One of the most common concerns for Administrators looking to virtualize their Microsoft Windows workloads is the well-known issue of Time (or clock) drift in a virtual environment. Given the critical importance of accurate time keeping in modern production environments, this is a legitimate concern – one which has kept some Administrators from embracing and adopting Virtualization in their infrastructure.
Modern applications, authentication and authorization tools and protocols rely on accurate time-keeping.. While some require very strict accuracy, others can tolerate some variances. For our purposes, we will focus on the Kerberos Protocols as implemented in Microsoft Active Directory Domain Services.
Clients and Servers in a Window Active Directory Forest require time synchronization and up-to-dateness to ensure that the Domain Controllers can provide proper and secured Kerberos authentication within the Forest. Kerberos version 5 in Windows has a default maximum tolerance of 5 minutes variance between an authenticating client and a Domain Controller. Although this value is configurable, standard Windows Administration and Security practices discourage deviating from this best practice. One of the most common security implications of extending tolerance is the infamous “Authentication Credentials Replay Attack”. The primary goal of time-keeping hygiene is to ensure that, where possible, all Devices, Clients, Servers, and domain Controllers in a given Forest be synchronized, or (in a worst-case scenario) never be allowed to deviate by more than 5 minutes.
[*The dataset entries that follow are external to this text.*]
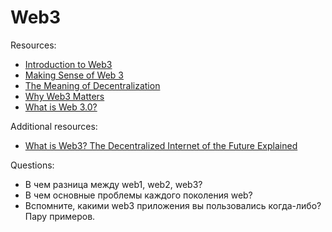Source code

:# Web3

Resources:
* [Introduction to Web3](https://ethereum.org/en/web3/)
* [Making Sense of Web 3](https://medium.com/l4-media/making-sense-of-web-3-c1a9e74dcae)
* [The Meaning of Decentralization](https://medium.com/@VitalikButerin/the-meaning-of-decentralization-a0c92b76a274)
* [Why Web3 Matters](https://future.com/why-web3-matters/)
* [What is Web 3.0?](https://www.youtube.com/watch?v=nHhAEkG1y2U)

Additional resources:
* [What is Web3? The Decentralized Internet of the Future Explained](https://www.freecodecamp.org/news/what-is-web3/)

Questions:

* В чем разница между web1, web2, web3?
* В чем основные проблемы каждого поколения web?
* Вспомните, какими web3 приложения вы пользовались когда-либо? Пару примеров.
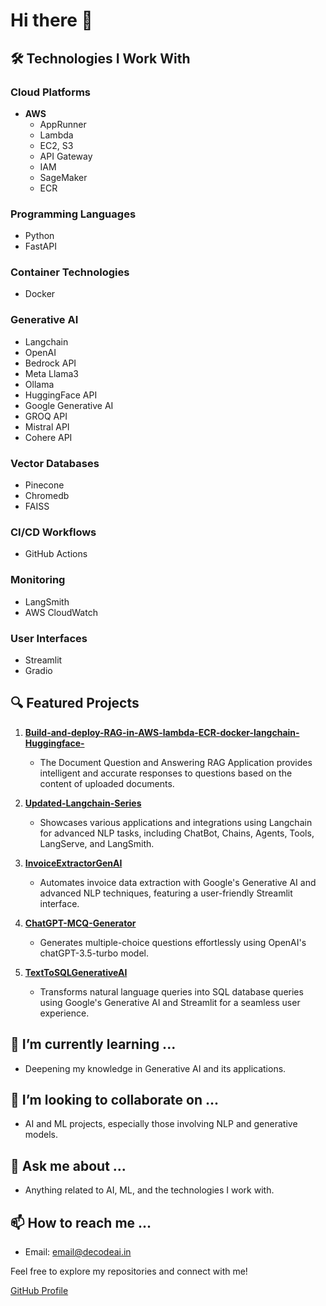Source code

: # Hi there 👋


## 🛠️ Technologies I Work With

### Cloud Platforms
- **AWS**
  - AppRunner
  - Lambda
  - EC2, S3
  - API Gateway
  - IAM
  - SageMaker
  - ECR

### Programming Languages
- Python
- FastAPI

### Container Technologies
- Docker

### Generative AI
- Langchain
- OpenAI
- Bedrock API
- Meta Llama3
- Ollama
- HuggingFace API
- Google Generative AI
- GROQ API
- Mistral API
- Cohere API

### Vector Databases
- Pinecone
- Chromedb
- FAISS

### CI/CD Workflows
- GitHub Actions

### Monitoring
- LangSmith
- AWS CloudWatch

### User Interfaces
- Streamlit
- Gradio

## 🔍 Featured Projects

1. **[Build-and-deploy-RAG-in-AWS-lambda-ECR-docker-langchain-Huggingface-](https://github.com/manoharpalanisamy/Build-and-deploy-RAG-in-AWS-lambda-ECR-docker-langchain-Huggingface-)**
   - The Document Question and Answering RAG Application provides intelligent and accurate responses to questions based on the content of uploaded documents.

2. **[Updated-Langchain-Series](https://github.com/manoharpalanisamy/Updated-Langchain-Series)**
   - Showcases various applications and integrations using Langchain for advanced NLP tasks, including ChatBot, Chains, Agents, Tools, LangServe, and LangSmith.

3. **[InvoiceExtractorGenAI](https://github.com/manoharpalanisamy/InvoiceExtractorGenAI)**
   - Automates invoice data extraction with Google's Generative AI and advanced NLP techniques, featuring a user-friendly Streamlit interface.

4. **[ChatGPT-MCQ-Generator](https://github.com/manoharpalanisamy/ChatGPT-MCQ-Generator)**
   - Generates multiple-choice questions effortlessly using OpenAI's chatGPT-3.5-turbo model.

5. **[TextToSQLGenerativeAI](https://github.com/manoharpalanisamy/TextToSQLGenerativeAI)**
   - Transforms natural language queries into SQL database queries using Google's Generative AI and Streamlit for a seamless user experience.

## 🌱 I’m currently learning ...
- Deepening my knowledge in Generative AI and its applications.

## 👯 I’m looking to collaborate on ...
- AI and ML projects, especially those involving NLP and generative models.

## 💬 Ask me about ...
- Anything related to AI, ML, and the technologies I work with.

## 📫 How to reach me ...
- Email: [email@decodeai.in](mailto:email@decodeai.in)

Feel free to explore my repositories and connect with me!

[GitHub Profile](https://github.com/manoharpalanisamy/)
Active Directory Domain Services provide native time synchronization hierarchy which can be illustrated as follows:
As depicted in the diagram above, the Domain Controller holding the PDC Emulator Operations Master Role (PDCe) at the root of the Forest is responsible for ensuring accurate time-keeping in the Forest. It devolves this responsibility to other PDC emulators in all child Domain in the Forest. These child PDCe, in turn, share the responsibility with other domain controllers in their respective Domains. These other Domain Controllers periodically consult their PDCe for the correct time and propagate this information down to domain-joined clients. The Root PDCe is, therefore, the only Domain Controller whose clock is required to be synchronized with an external reliable time source, and it acts as the Time-Keeping Marshall for everyone else in the Enterprise. As long as the Root PDCe is healthy and receiving time updates from its external time source, life in the AD infrastructure is peachy, at least from a timestamp-related authentication perspective.
Well, what if “something happens”? What if the Root PDCe is not receiving accurate time? What if it receives inaccurate time? What if its own clock just skews, for any number of reasons?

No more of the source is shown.